By Majd Othman
KUWAIT: Working online or remotely is a system that many companies in Kuwait refuse to implement for their employees, despite the great benefits this could bring to the companies in increasing employees’ productivity or reducing major costs, such as rent. Aref Abdullah Al-Ajmi, a human resource expert, explained the reason behind companies rejecting this system, pointing out that weak performance standards and the desire to control employees are the main reasons behind this.
“Companies in Kuwait have a lack of confidence that employees will perform their work perfectly if they work remotely, although companies are supposed to have a system to monitor employee productivity. Since most companies do it, it will be a problem for them. The second reason is that many companies in Kuwait like to control their employees, as the company wants to see the employees every day at the office, for no reason,” Ajmi explained.
“The general pattern in the country, whether in the public or private sector, is that evaluation only depends on the employee’s attendance at work, whether the employee performs their job or not. As for the achievement part, it is a separate matter with a different assessment. The part of attending work in Kuwait could be the decisive factor in the relationship between the employee and the company in both sectors,” Ajmi said.
Ajmi pointed out the private sector in Kuwait is greatly affected by the pattern of work in the public sector. Most officials working in the private sector have come from a government work environment. “Therefore, we find that many evaluation policies and work systems in private companies are similar to the public sector. As evidence of this, Kuwait is the only country in the world whose banking sector closes for a whole week when the public sector closes for the same period,” he said.
“COVID proved to us many things in the business sector, including that the private sector suffers from a large number of employees who are not needed in companies, as the case is in the government sector. I do not exaggerate when I say that many private sector companies were able to manage very well with only 40 percent of their employees,” Ajmi claimed.
Regarding implementing online work at large, medium or small companies, Ajmi said the prevailing belief of corporate management is that small companies can work remotely easier because the number of employees they have is limited, so it is easy to follow-up with them continuously. “That is partly true, so many small companies closed their offices and relied entirely on working from home or via the Internet. In addition to the fact that most owners of small companies are from the new generation, so it is easier for them to accept a new method of work, especially since circumstances forced them to do so,” he said.

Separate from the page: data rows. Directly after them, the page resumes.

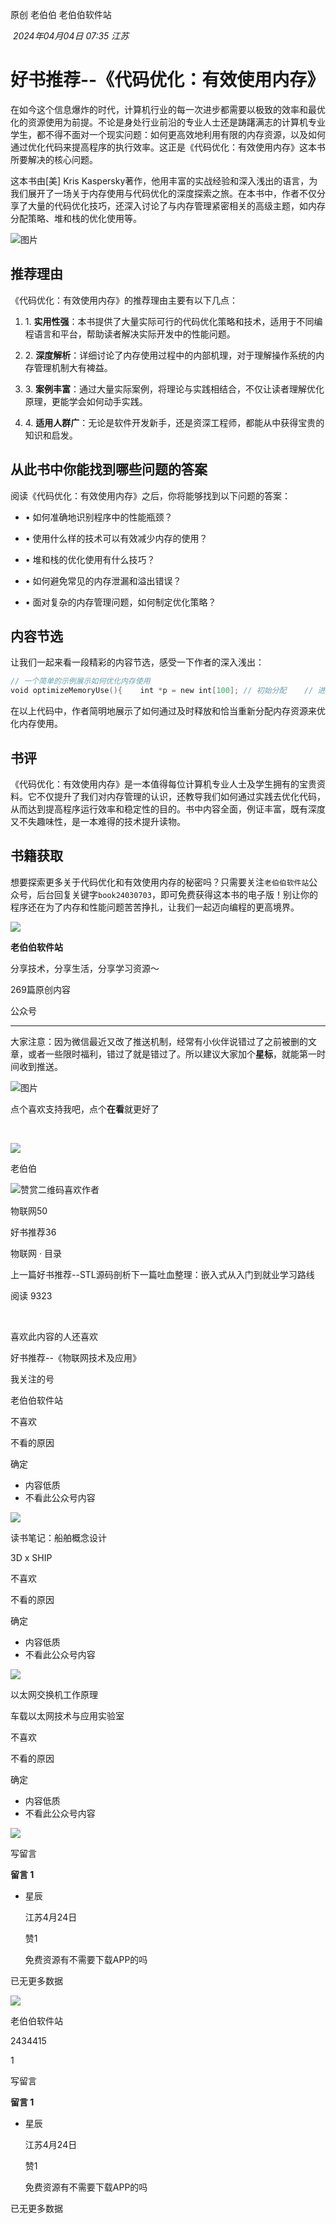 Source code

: 
原创 老伯伯 老伯伯软件站

 _2024年04月04日 07:35_ _江苏_

# 好书推荐--《代码优化：有效使用内存》

在如今这个信息爆炸的时代，计算机行业的每一次进步都需要以极致的效率和最优化的资源使用为前提。不论是身处行业前沿的专业人士还是踌躇满志的计算机专业学生，都不得不面对一个现实问题：如何更高效地利用有限的内存资源，以及如何通过优化代码来提高程序的执行效率。这正是《代码优化：有效使用内存》这本书所要解决的核心问题。

这本书由[美] Kris Kaspersky著作，他用丰富的实战经验和深入浅出的语言，为我们展开了一场关于内存使用与代码优化的深度探索之旅。在本书中，作者不仅分享了大量的代码优化技巧，还深入讨论了与内存管理紧密相关的高级主题，如内存分配策略、堆和栈的优化使用等。

![图片](https://mmbiz.qpic.cn/mmbiz_jpg/siaZJft0QE0qD8uQYkSaddMQKanw2jqcichhdK9GxPvsKIdfchSuQmLoQh1HUsXISv33fJxIG6Iibz6Vb3zMOW3Zw/640?wx_fmt=jpeg&from=appmsg&wxfrom=13&tp=wxpic "null")

## 推荐理由

《代码优化：有效使用内存》的推荐理由主要有以下几点：

1. 1. **实用性强**：本书提供了大量实际可行的代码优化策略和技术，适用于不同编程语言和平台，帮助读者解决实际开发中的性能问题。
    
2. 2. **深度解析**：详细讨论了内存使用过程中的内部机理，对于理解操作系统的内存管理机制大有裨益。
    
3. 3. **案例丰富**：通过大量实际案例，将理论与实践相结合，不仅让读者理解优化原理，更能学会如何动手实践。
    
4. 4. **适用人群广**：无论是软件开发新手，还是资深工程师，都能从中获得宝贵的知识和启发。
    

## 从此书中你能找到哪些问题的答案

阅读《代码优化：有效使用内存》之后，你将能够找到以下问题的答案：

- • 如何准确地识别程序中的性能瓶颈？
    
- • 使用什么样的技术可以有效减少内存的使用？
    
- • 堆和栈的优化使用有什么技巧？
    
- • 如何避免常见的内存泄漏和溢出错误？
    
- • 面对复杂的内存管理问题，如何制定优化策略？
    

## 内容节选

让我们一起来看一段精彩的内容节选，感受一下作者的深入浅出：

```c
// 一个简单的示例展示如何优化内存使用
void optimizeMemoryUse(){    int *p = new int[100]; // 初始分配    // 进行一系列复杂的操作...    delete [] p; // 及时释放内存    p = new int[200]; // 根据需要重新分配    // 确保每次分配的内存都得到有效利用    // 继续其他操作...    delete [] p; // 最终释放内存}
```

在以上代码中，作者简明地展示了如何通过及时释放和恰当重新分配内存资源来优化内存使用。

## 书评

《代码优化：有效使用内存》是一本值得每位计算机专业人士及学生拥有的宝贵资料。它不仅提升了我们对内存管理的认识，还教导我们如何通过实践去优化代码，从而达到提高程序运行效率和稳定性的目的。书中内容全面，例证丰富，既有深度又不失趣味性，是一本难得的技术提升读物。

## 书籍获取

想要探索更多关于代码优化和有效使用内存的秘密吗？只需要关注`老伯伯软件站`公众号，后台回复关键字`book24030703`，即可免费获得这本书的电子版！别让你的程序还在为了内存和性能问题苦苦挣扎，让我们一起迈向编程的更高境界。

![](http://mmbiz.qpic.cn/mmbiz_png/siaZJft0QE0poVtRf6WdXXd88pia7HKm2638fPcH5pF2dicSMhhm3Y5oicwDiafUdac1Bibb6ibzv2sEicicYkJL0EVCB0w/300?wx_fmt=png&wxfrom=19)

**老伯伯软件站**

分享技术，分享生活，分享学习资源～

269篇原创内容

公众号

  

---

  

大家注意：因为微信最近又改了推送机制，经常有小伙伴说错过了之前被删的文章，或者一些限时福利，错过了就是错过了。所以建议大家加个**星标**，就能第一时间收到推送。

![图片](https://mmbiz.qpic.cn/sz_mmbiz_png/2wV7LicL762ZUCR5WEela9H9fDfYic8BAp8ib4cmuicFgACoRwORYGwkBtgUVaILLOjXtlGBnicuM5246MgketktMCg/640?wx_fmt=png&wxfrom=5&wx_lazy=1&wx_co=1&tp=webp)

点个喜欢支持我吧，点个**在看**就更好了

  

  

​

![](https://mmbiz.qlogo.cn/sz_mmbiz_jpg/AkiaVuKrrnNB5yBkzhUQKQJ0uCWp6bvVicx38iamu7ktoub2pWTmHE3uvZASRWURELVbwu7CGshRd8n2jibcyPNpEA/0?wx_fmt=jpeg)

老伯伯

![赞赏二维码](https://mp.weixin.qq.com/s?__biz=Mzg5ODgzODU2Nw==&mid=2247485003&idx=1&sn=650e1b64f6a0fcddcddff79c1872a001&chksm=c05d3f03f72ab615426733b38ab64b13a23a9371aa4f6eb266af7b49a774a0212fd00b3d24c6&mpshare=1&scene=24&srcid=0428np0JBlRlstShgEhwy6IP&sharer_shareinfo=3ba3e5d7aa84e0e02b4041ca1564e32f&sharer_shareinfo_first=3ba3e5d7aa84e0e02b4041ca1564e32f&key=daf9bdc5abc4e8d0644919c9cac1a371ec46374cd120d3181e75b91b002e741717482a60280000c1053dc99a4bffe5ff0bfb631e4b902f239a4196685c105440f93f94c8be4de61afd0fa235a8268a48a0d8a181442fdf71ab5dc84e79a466e6bab10d4e5c437a45a44e1f1180809784e43a2b0681f85b22b7a8ce8c8b030a53&ascene=0&uin=MTEwNTU1MjgwMw%3D%3D&devicetype=Windows+11+x64&version=63090621&lang=zh_CN&countrycode=CN&exportkey=n_ChQIAhIQIVWLiqtdbcB2J7SZP%2BHeaRLmAQIE97dBBAEAAAAAADsBLH4k%2BPEAAAAOpnltbLcz9gKNyK89dVj0TXJN7PLvX%2BZF%2Bv%2FMUTHB%2BUlXs7KrJnmWbzoUYxBBqjhkVc0SkidT0K79c5Q5luqvtrtmNOr%2FPVf2bCWNmAhh6IxzfrfrXp2qmd5gy%2FnikijZ%2FmaRXMHwmRWKR3X3UeAMvR5AIOc9Fqwm2MB5Tr%2BJnf7%2FiRqmQgbAWJM%2BRSftD88RtPEFztOd2%2FipozDwrr91ujGZqEBYsRoWUa3Y8LncIQit8Pmdj6BvqulBvzwLeNojQd%2Fa40zsLgjF3stCacdC&acctmode=0&pass_ticket=6razAz6QD9Gm%2FqEanVobFKmhWmFf6YbPPYx0fZSwOiYjfO94Mk6zcbB4hS3jGTEd&wx_header=1&fasttmpl_type=0&fasttmpl_fullversion=7350504-zh_CN-zip&fasttmpl_flag=1)喜欢作者

物联网50

好书推荐36

物联网 · 目录

上一篇好书推荐--STL源码剖析下一篇吐血整理：嵌入式从入门到就业学习路线

阅读 9323

​

喜欢此内容的人还喜欢

好书推荐--《物联网技术及应用》

我关注的号

老伯伯软件站

不喜欢

不看的原因

确定

- 内容低质
- 不看此公众号内容

![](https://mmbiz.qpic.cn/mmbiz_jpg/siaZJft0QE0qSF246qicR2kYCGNP8gZz6CqEHX3ZKhJ85MNduDsI5pGcic7bBwPwxkF7wnX0GLQqdO3ZicnuNG7umw/0?wx_fmt=jpeg&tp=wxpic)

读书笔记：船舶概念设计

3D x SHIP

不喜欢

不看的原因

确定

- 内容低质
- 不看此公众号内容

![](https://mmbiz.qpic.cn/sz_mmbiz_jpg/aicYXGZvyb7XZMz6n2qia5Q6OId5OuBLFiaefKDcRMtdXX7EicZGUsn3CgDiauro3VYPKKLMXzaGibxyBVNlSaUbSt4g/0?wx_fmt=jpeg)

以太网交换机工作原理

车载以太网技术与应用实验室

不喜欢

不看的原因

确定

- 内容低质
- 不看此公众号内容

![](https://mmbiz.qpic.cn/sz_mmbiz_jpg/SW5R3rhojVKuIcTITUc3cS1fibVKufBESYzZwSDeIQW7rIia4diaLTBOjfXJZetFaB5kbUYwRRQYxTP1BD8DRdPFA/0?wx_fmt=jpeg)

写留言

**留言 1**

- 星辰
    
    江苏4月24日
    
    赞1
    
    免费资源有不需要下载APP的吗
    

已无更多数据

[](javacript:;)

![](http://mmbiz.qpic.cn/mmbiz_png/siaZJft0QE0poVtRf6WdXXd88pia7HKm2638fPcH5pF2dicSMhhm3Y5oicwDiafUdac1Bibb6ibzv2sEicicYkJL0EVCB0w/300?wx_fmt=png&wxfrom=18)

老伯伯软件站

2434415

1

写留言

**留言 1**

- 星辰
    
    江苏4月24日
    
    赞1
    
    免费资源有不需要下载APP的吗
    

已无更多数据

“As for big companies, the large number of employees makes it difficult to follow-up with them on a continuous basis. Meanwhile, the acceptance of these companies for their employees to work remotely is slower and harder, especially for companies that have been in the market for more than 70 years, not to mention that as long as these companies have the solvency to pay rent, they will not change to work remotely, as their mentality is to stick to the idea that it is better to physically be in the company,” Ajmi argued.
“It is a psychological and cultural issue, and the biggest proof of this is that the largest companies in the world have announced transformation to remote work. Companies’ experience in Kuwait with employees working remotely during the pandemic was excellent, because productivity was very high among employees, as much time is wasted every day to reach work in traffic jams. In addition, the employee works in their own comfort zone. Companies noted that most employees were more cooperative even after their working hours were over,” Ajmi said.
“Despite the positive experience during the pandemic, we have to note that we had a curfew at that time. Most employees had more free time during the day. But now, working remotely can face obstacles in terms of employee discipline due to the less free time they have. So to implement this system, it must be followed by commitment and discipline from by them and certain controls,” he said.
“Therefore, it must be taken into account that shifting to remote work must be evaluated away from the experience of the pandemic period, because at that time there were many jobs that were suspended as a result of the closures in the country and there was no need to do many tasks that needed employees to be present. If the same evaluation procedure was adopted during the pandemic, this means that there is definitely a defect in the evaluation process,” Ajmi told Kuwait Times.
From a social angle, Ajmi said it is not a positive system that can be adopted as employees are humans who need social networking, unless if the companies implement the international system that gives employees the opportunity to choose a specific day in the week to work at the office and work remotely during other days, while the company will not lose communication with them. “International companies were able to implement this system because they have clear performance standards and assessments, which we in Kuwait lack,” he concluded.